On ne peut pas ignorer ces faits et nous devons considérer qu'Israël est en guerre. Donc la Suisse ne peut pas acheter des armes à un pays en guerre. C'est dans cet état d'esprit que nous devons analyser la situation. Le droit d'Israël de se défendre contre les menaces extérieures n'est pas mis en cause. Mais, quand il s'agit de détruire des pans entiers d'habitations et d'infrastructures civiles, la Suisse ne doit pas non plus l'ignorer.
J'en viens maintenant aux trois propositions de minorité. La minorité I va dans le sens de ce que je viens d'expliquer. C'est essentiellement pour cette raison que le groupe socialiste refuse l'achat des drones israéliens, donc refuse le crédit de 250 millions de francs prévu à cet effet. Nous proposons d'accorder le crédit de 292 millions de francs, soit 21 millions de francs pour l'efficacité et l'engagement et 271 millions de francs pour la mobilité, selon la liste des crédits d'engagement figurant à l'annexe du dépliant.
La minorité II (van Singer) propose de supprimer un tiers des véhicules légers tout-terrain estimant que, avec une armée de 80 000 militaires et un budget global de la défense de 4,4 milliards de francs, selon le premier message présenté par le Conseil fédéral, cela serait logique. Cette option n'a malheureusement pas été retenue par le Parlement, d'autant moins que le Conseil fédéral s'est rallié à la position de notre conseil, puis à celle du Conseil des Etats pour le projet de développement de l'armée.
Enfin, en cas de rejet des propositions des minorités I et II, ma proposition de minorité prévoit d'adapter le taux de change euro/franc suisse au taux actuel. En effet, les véhicules légers tout-terrain, qui seront affectés à l'armée de terre, sont essentiellement achetés en Allemagne. Je le dis à l'intention de Monsieur Hiltpold: ils sont achetés en Allemagne, donc en Europe.

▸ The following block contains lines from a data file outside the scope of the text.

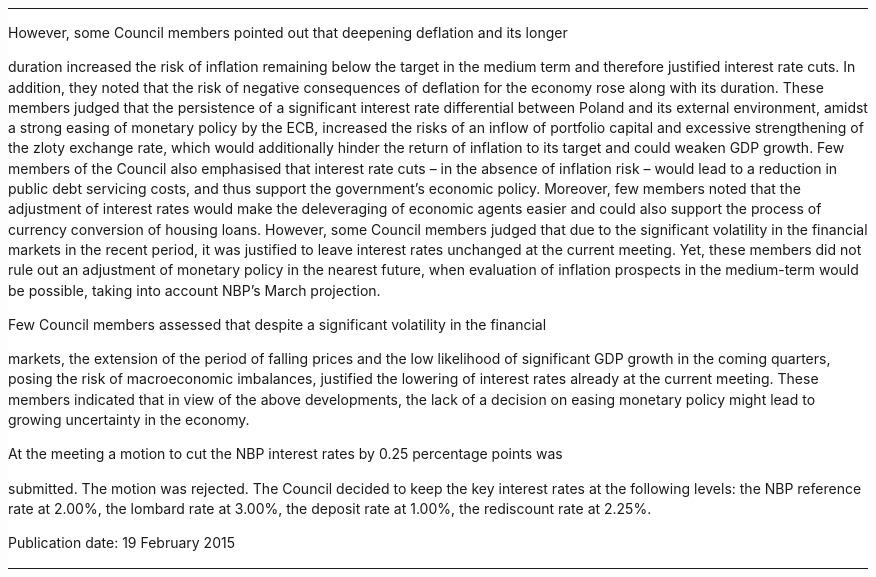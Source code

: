 
-----

However, some Council members pointed out that deepening deflation and its longer

duration increased the risk of inflation remaining below the target in the medium term
and therefore justified interest rate cuts. In addition, they noted that the risk of negative
consequences of deflation for the economy rose along with its duration. These members
judged that the persistence of a significant interest rate differential between Poland and
its external environment, amidst a strong easing of monetary policy by the ECB,
increased the risks of an inflow of portfolio capital and excessive strengthening of the
zloty exchange rate, which would additionally hinder the return of inflation to its target
and could weaken GDP growth. Few members of the Council also emphasised that
interest rate cuts – in the absence of inflation risk – would lead to a reduction in public
debt servicing costs, and thus support the government’s economic policy. Moreover, few
members noted that the adjustment of interest rates would make the deleveraging of
economic agents easier and could also support the process of currency conversion of
housing loans. However, some Council members judged that due to the significant
volatility in the financial markets in the recent period, it was justified to leave interest
rates unchanged at the current meeting. Yet, these members did not rule out an
adjustment of monetary policy in the nearest future, when evaluation of inflation
prospects in the medium-term would be possible, taking into account NBP’s March
projection.

Few Council members assessed that despite a significant volatility in the financial

markets, the extension of the period of falling prices and the low likelihood of significant
GDP growth in the coming quarters, posing the risk of macroeconomic imbalances,
justified the lowering of interest rates already at the current meeting. These members
indicated that in view of the above developments, the lack of a decision on easing
monetary policy might lead to growing uncertainty in the economy.

At the meeting a motion to cut the NBP interest rates by 0.25 percentage points was

submitted. The motion was rejected. The Council decided to keep the key interest rates
at the following levels: the NBP reference rate at 2.00%, the lombard rate at 3.00%, the
deposit rate at 1.00%, the rediscount rate at 2.25%.

Publication date: 19 February 2015


-----

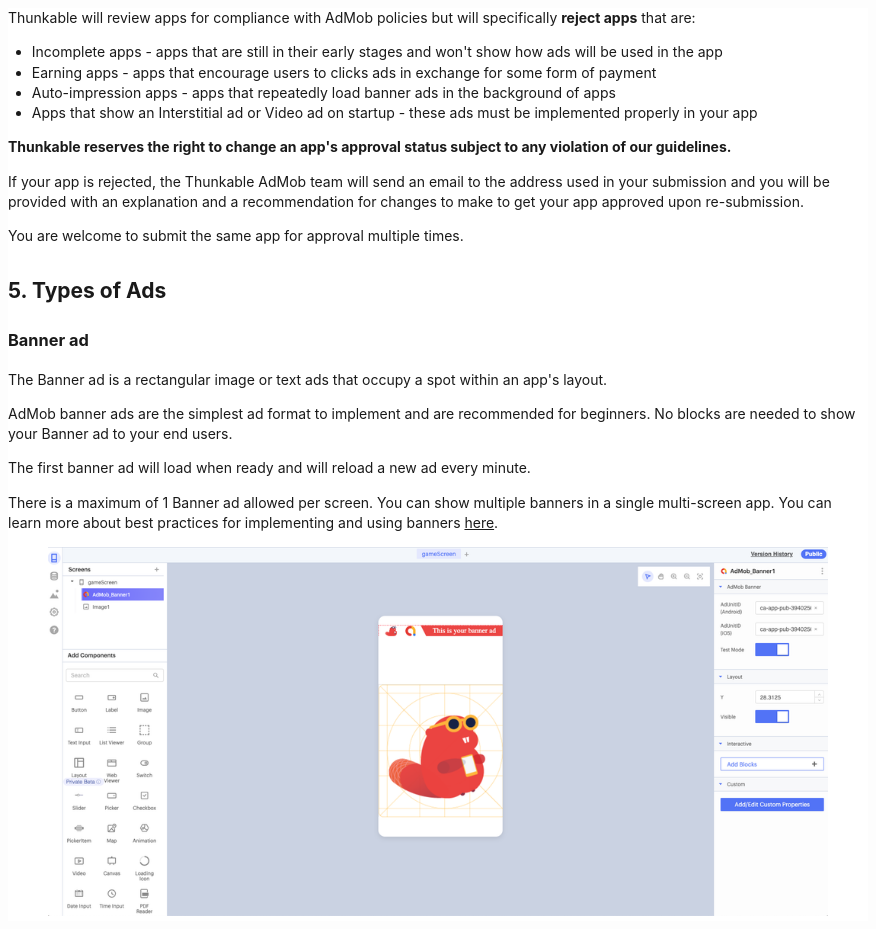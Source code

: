 Thunkable will review apps for compliance with AdMob policies but will specifically **reject apps** that are:

* Incomplete apps - apps that are still in their early stages and won't show how ads will be used in the app
* Earning apps - apps that encourage users to clicks ads in exchange for some form of payment
* Auto-impression apps  - apps that repeatedly load banner ads in the background of apps
* Apps that show an Interstitial ad or Video ad on startup - these ads must be implemented properly in your app

**Thunkable reserves the right to change an app's approval status subject to any violation of our guidelines.**

If your app is rejected, the Thunkable AdMob team will send an email to the address used in your submission and you will be provided with an explanation and a recommendation for changes to make to get your app approved upon re-submission.

You are welcome to submit the same app for approval multiple times.

## 5. Types of Ads

### Banner ad

The Banner ad is a rectangular image or text ads that occupy a spot within an app's layout.&#x20;

AdMob banner ads are the simplest ad format to implement and are recommended for beginners. No blocks are needed to show your Banner ad to your end users.

The first banner ad will load when ready and will reload a new ad every minute.

There is a maximum of 1 Banner ad allowed per screen. You can show multiple banners in a single multi-screen app. You can learn more about best practices for implementing and using banners [here](https://support.google.com/admob/answer/6128877?hl=en).

<figure><img src="../../.gitbook/assets/Screenshot 2023-02-16 at 4.46.12 PM.png" alt=""><figcaption></figcaption></figure>
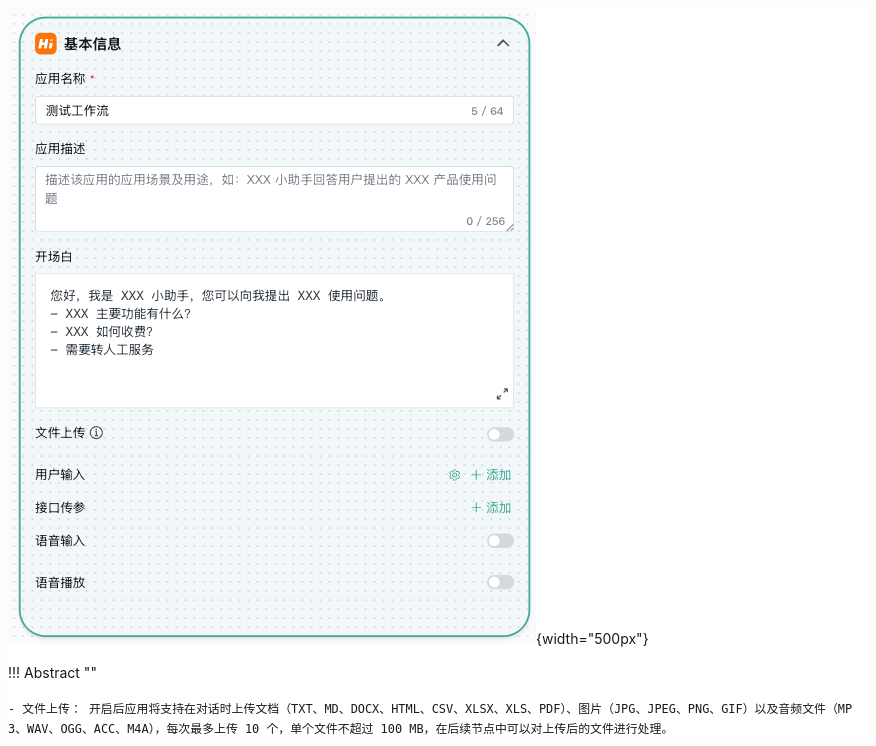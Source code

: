 ![开始节点](../../img/app/start_node.png){width="500px"}

!!! Abstract ""

    - 文件上传： 开启后应用将支持在对话时上传文档（TXT、MD、DOCX、HTML、CSV、XLSX、XLS、PDF）、图片（JPG、JPEG、PNG、GIF）以及音频文件（MP3、WAV、OGG、ACC、M4A），每次最多上传 10 个，单个文件不超过 100 MB，在后续节点中可以对上传后的文件进行处理。
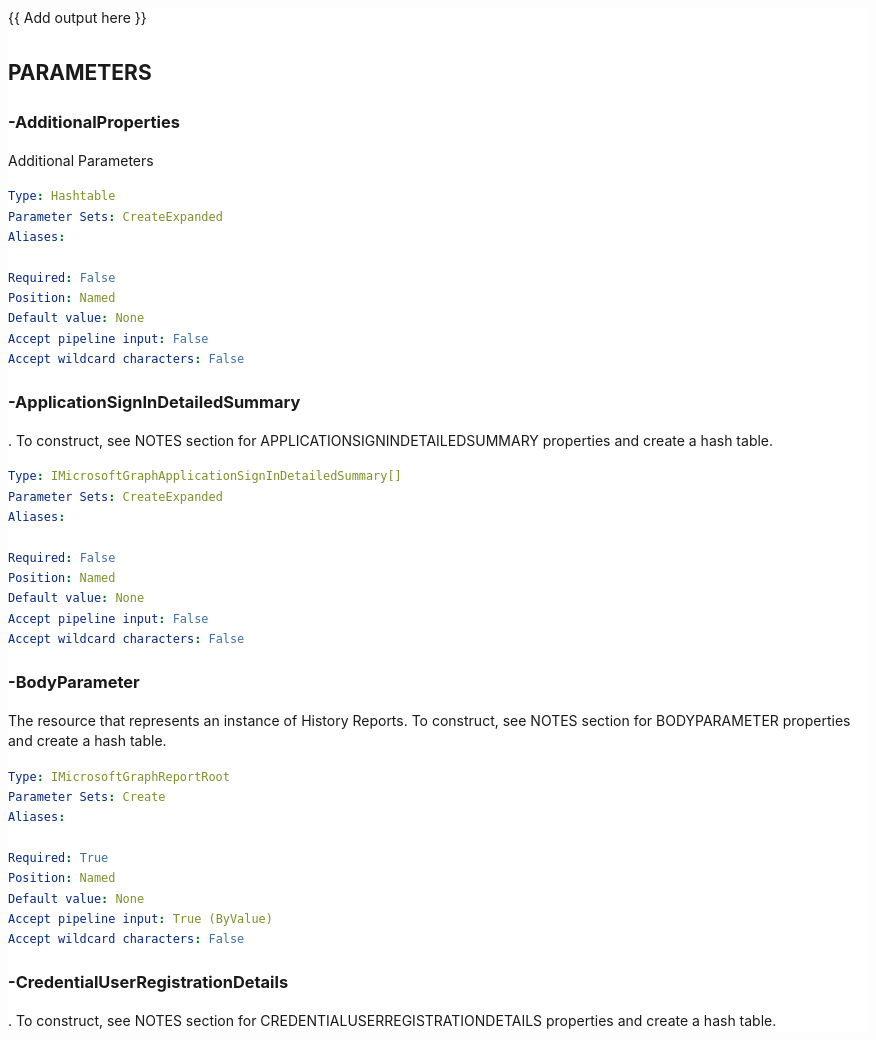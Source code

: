 {{ Add output here }}

## PARAMETERS

### -AdditionalProperties
Additional Parameters

```yaml
Type: Hashtable
Parameter Sets: CreateExpanded
Aliases:

Required: False
Position: Named
Default value: None
Accept pipeline input: False
Accept wildcard characters: False
```

### -ApplicationSignInDetailedSummary
.
To construct, see NOTES section for APPLICATIONSIGNINDETAILEDSUMMARY properties and create a hash table.

```yaml
Type: IMicrosoftGraphApplicationSignInDetailedSummary[]
Parameter Sets: CreateExpanded
Aliases:

Required: False
Position: Named
Default value: None
Accept pipeline input: False
Accept wildcard characters: False
```

### -BodyParameter
The resource that represents an instance of History Reports.
To construct, see NOTES section for BODYPARAMETER properties and create a hash table.

```yaml
Type: IMicrosoftGraphReportRoot
Parameter Sets: Create
Aliases:

Required: True
Position: Named
Default value: None
Accept pipeline input: True (ByValue)
Accept wildcard characters: False
```

### -CredentialUserRegistrationDetails
.
To construct, see NOTES section for CREDENTIALUSERREGISTRATIONDETAILS properties and create a hash table.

Le projet du Conseil fédéral date du 11 février 2015, date à laquelle un euro valait 1,25 franc. Avec la suppression du taux plancher, décidée par la Banque nationale suisse, un euro ne vaut aujourd'hui plus que 1,05 franc, et même 1,04 franc selon le taux du jour. Le montant de 207 millions de francs, prévu pour les véhicules tout-terrain, correspond donc au taux actuel euro/franc suisse, qui ne changera pas d'ici quelques mois.
La Commission des finances nous demande d'être prudents dans l'ensemble des dépenses. Certains diront que la sécurité n'a pas de prix. Pour d'autres, ce sont la santé publique et l'éducation qui n'ont pas de prix. Et pourtant, la Commission des finances a proposé des diminutions de dépenses dans ces derniers domaines également.
Notre conseil n'est pas une simple chambre d'enregistrement. Le groupe socialiste considère que les propositions de minorité vont dans le sens d'une volonté de consensus, ce qui n'est malheureusement pas compris par la majorité.
Si toutes les propositions de minorité sont rejetées, le groupe socialiste sera obligé de rejeter le projet lors du vote sur l'ensemble.